> [DATA SECTION]
——————

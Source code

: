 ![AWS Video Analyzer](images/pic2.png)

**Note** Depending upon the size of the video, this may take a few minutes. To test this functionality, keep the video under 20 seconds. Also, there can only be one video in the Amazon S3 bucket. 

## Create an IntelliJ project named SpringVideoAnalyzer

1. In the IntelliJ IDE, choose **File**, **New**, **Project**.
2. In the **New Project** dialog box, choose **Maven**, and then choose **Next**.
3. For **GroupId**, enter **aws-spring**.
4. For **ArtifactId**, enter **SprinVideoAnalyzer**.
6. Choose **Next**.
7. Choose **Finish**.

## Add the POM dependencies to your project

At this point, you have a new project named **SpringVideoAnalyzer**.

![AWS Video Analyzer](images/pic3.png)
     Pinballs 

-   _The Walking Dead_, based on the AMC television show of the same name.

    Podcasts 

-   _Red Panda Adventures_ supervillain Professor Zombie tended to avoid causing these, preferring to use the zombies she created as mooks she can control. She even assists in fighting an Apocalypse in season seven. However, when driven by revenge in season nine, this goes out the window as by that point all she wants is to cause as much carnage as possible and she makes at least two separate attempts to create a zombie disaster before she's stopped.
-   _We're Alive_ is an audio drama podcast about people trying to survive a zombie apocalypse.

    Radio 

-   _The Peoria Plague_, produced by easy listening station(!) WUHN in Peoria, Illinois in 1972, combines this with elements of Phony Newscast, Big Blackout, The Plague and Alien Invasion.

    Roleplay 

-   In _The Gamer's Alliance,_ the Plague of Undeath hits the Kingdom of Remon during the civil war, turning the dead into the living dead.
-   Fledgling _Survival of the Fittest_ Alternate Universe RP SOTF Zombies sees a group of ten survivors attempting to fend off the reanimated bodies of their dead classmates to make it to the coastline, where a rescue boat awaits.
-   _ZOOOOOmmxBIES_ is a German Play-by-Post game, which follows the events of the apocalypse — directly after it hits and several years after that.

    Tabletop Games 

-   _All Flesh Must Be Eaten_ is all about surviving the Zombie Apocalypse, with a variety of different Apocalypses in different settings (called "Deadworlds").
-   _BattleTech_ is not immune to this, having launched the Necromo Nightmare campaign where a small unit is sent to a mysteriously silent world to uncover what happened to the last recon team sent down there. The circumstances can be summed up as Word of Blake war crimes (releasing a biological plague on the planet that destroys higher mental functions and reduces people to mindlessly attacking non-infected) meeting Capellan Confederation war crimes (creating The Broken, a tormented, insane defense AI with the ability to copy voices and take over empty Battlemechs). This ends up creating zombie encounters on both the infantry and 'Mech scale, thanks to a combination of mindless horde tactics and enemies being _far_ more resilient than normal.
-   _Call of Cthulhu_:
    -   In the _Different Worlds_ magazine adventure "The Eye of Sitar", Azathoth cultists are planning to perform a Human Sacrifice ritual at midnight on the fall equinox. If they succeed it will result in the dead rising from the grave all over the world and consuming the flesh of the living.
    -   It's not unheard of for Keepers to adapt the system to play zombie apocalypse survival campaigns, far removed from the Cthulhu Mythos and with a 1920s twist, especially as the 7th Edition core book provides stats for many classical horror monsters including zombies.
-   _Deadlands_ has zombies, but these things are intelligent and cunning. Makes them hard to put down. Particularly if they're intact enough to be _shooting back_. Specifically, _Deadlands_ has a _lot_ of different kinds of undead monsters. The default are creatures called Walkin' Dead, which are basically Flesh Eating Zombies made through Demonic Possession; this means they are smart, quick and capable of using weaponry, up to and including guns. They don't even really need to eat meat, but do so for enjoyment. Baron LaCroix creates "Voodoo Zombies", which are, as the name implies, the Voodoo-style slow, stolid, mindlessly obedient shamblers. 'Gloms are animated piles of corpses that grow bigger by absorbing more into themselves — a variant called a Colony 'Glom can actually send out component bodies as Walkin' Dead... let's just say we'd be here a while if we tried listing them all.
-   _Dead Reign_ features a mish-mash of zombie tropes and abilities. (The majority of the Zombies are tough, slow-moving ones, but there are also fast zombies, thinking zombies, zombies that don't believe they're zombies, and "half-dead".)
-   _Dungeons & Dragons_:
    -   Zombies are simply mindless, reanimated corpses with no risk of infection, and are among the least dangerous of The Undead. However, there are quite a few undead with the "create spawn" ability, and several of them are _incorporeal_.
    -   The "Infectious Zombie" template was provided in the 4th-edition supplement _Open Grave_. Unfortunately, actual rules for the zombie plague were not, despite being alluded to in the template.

——————

> [WHAT IS BEING ASKED] Would you please give the data above again, exactly as it appears?

> [ANSWER SECTION]
Source code

: ![AWS Video Analyzer](images/pic2.png)

**Note** Depending upon the size of the video, this may take a few minutes. To test this functionality, keep the video under 20 seconds. Also, there can only be one video in the Amazon S3 bucket. 

## Create an IntelliJ project named SpringVideoAnalyzer

1. In the IntelliJ IDE, choose **File**, **New**, **Project**.
2. In the **New Project** dialog box, choose **Maven**, and then choose **Next**.
3. For **GroupId**, enter **aws-spring**.
4. For **ArtifactId**, enter **SprinVideoAnalyzer**.
6. Choose **Next**.
7. Choose **Finish**.

## Add the POM dependencies to your project

At this point, you have a new project named **SpringVideoAnalyzer**.

![AWS Video Analyzer](images/pic3.png)
     Pinballs 

-   _The Walking Dead_, based on the AMC television show of the same name.

    Podcasts 

-   _Red Panda Adventures_ supervillain Professor Zombie tended to avoid causing these, preferring to use the zombies she created as mooks she can control. She even assists in fighting an Apocalypse in season seven. However, when driven by revenge in season nine, this goes out the window as by that point all she wants is to cause as much carnage as possible and she makes at least two separate attempts to create a zombie disaster before she's stopped.
-   _We're Alive_ is an audio drama podcast about people trying to survive a zombie apocalypse.

    Radio 

-   _The Peoria Plague_, produced by easy listening station(!) WUHN in Peoria, Illinois in 1972, combines this with elements of Phony Newscast, Big Blackout, The Plague and Alien Invasion.

    Roleplay 

-   In _The Gamer's Alliance,_ the Plague of Undeath hits the Kingdom of Remon during the civil war, turning the dead into the living dead.
-   Fledgling _Survival of the Fittest_ Alternate Universe RP SOTF Zombies sees a group of ten survivors attempting to fend off the reanimated bodies of their dead classmates to make it to the coastline, where a rescue boat awaits.
-   _ZOOOOOmmxBIES_ is a German Play-by-Post game, which follows the events of the apocalypse — directly after it hits and several years after that.

    Tabletop Games 

-   _All Flesh Must Be Eaten_ is all about surviving the Zombie Apocalypse, with a variety of different Apocalypses in different settings (called "Deadworlds").
-   _BattleTech_ is not immune to this, having launched the Necromo Nightmare campaign where a small unit is sent to a mysteriously silent world to uncover what happened to the last recon team sent down there. The circumstances can be summed up as Word of Blake war crimes (releasing a biological plague on the planet that destroys higher mental functions and reduces people to mindlessly attacking non-infected) meeting Capellan Confederation war crimes (creating The Broken, a tormented, insane defense AI with the ability to copy voices and take over empty Battlemechs). This ends up creating zombie encounters on both the infantry and 'Mech scale, thanks to a combination of mindless horde tactics and enemies being _far_ more resilient than normal.
-   _Call of Cthulhu_:
    -   In the _Different Worlds_ magazine adventure "The Eye of Sitar", Azathoth cultists are planning to perform a Human Sacrifice ritual at midnight on the fall equinox. If they succeed it will result in the dead rising from the grave all over the world and consuming the flesh of the living.
    -   It's not unheard of for Keepers to adapt the system to play zombie apocalypse survival campaigns, far removed from the Cthulhu Mythos and with a 1920s twist, especially as the 7th Edition core book provides stats for many classical horror monsters including zombies.
-   _Deadlands_ has zombies, but these things are intelligent and cunning. Makes them hard to put down. Particularly if they're intact enough to be _shooting back_. Specifically, _Deadlands_ has a _lot_ of different kinds of undead monsters. The default are creatures called Walkin' Dead, which are basically Flesh Eating Zombies made through Demonic Possession; this means they are smart, quick and capable of using weaponry, up to and including guns. They don't even really need to eat meat, but do so for enjoyment. Baron LaCroix creates "Voodoo Zombies", which are, as the name implies, the Voodoo-style slow, stolid, mindlessly obedient shamblers. 'Gloms are animated piles of corpses that grow bigger by absorbing more into themselves — a variant called a Colony 'Glom can actually send out component bodies as Walkin' Dead... let's just say we'd be here a while if we tried listing them all.
-   _Dead Reign_ features a mish-mash of zombie tropes and abilities. (The majority of the Zombies are tough, slow-moving ones, but there are also fast zombies, thinking zombies, zombies that don't believe they're zombies, and "half-dead".)
-   _Dungeons & Dragons_:
    -   Zombies are simply mindless, reanimated corpses with no risk of infection, and are among the least dangerous of The Undead. However, there are quite a few undead with the "create spawn" ability, and several of them are _incorporeal_.
    -   The "Infectious Zombie" template was provided in the 4th-edition supplement _Open Grave_. Unfortunately, actual rules for the zombie plague were not, despite being alluded to in the template.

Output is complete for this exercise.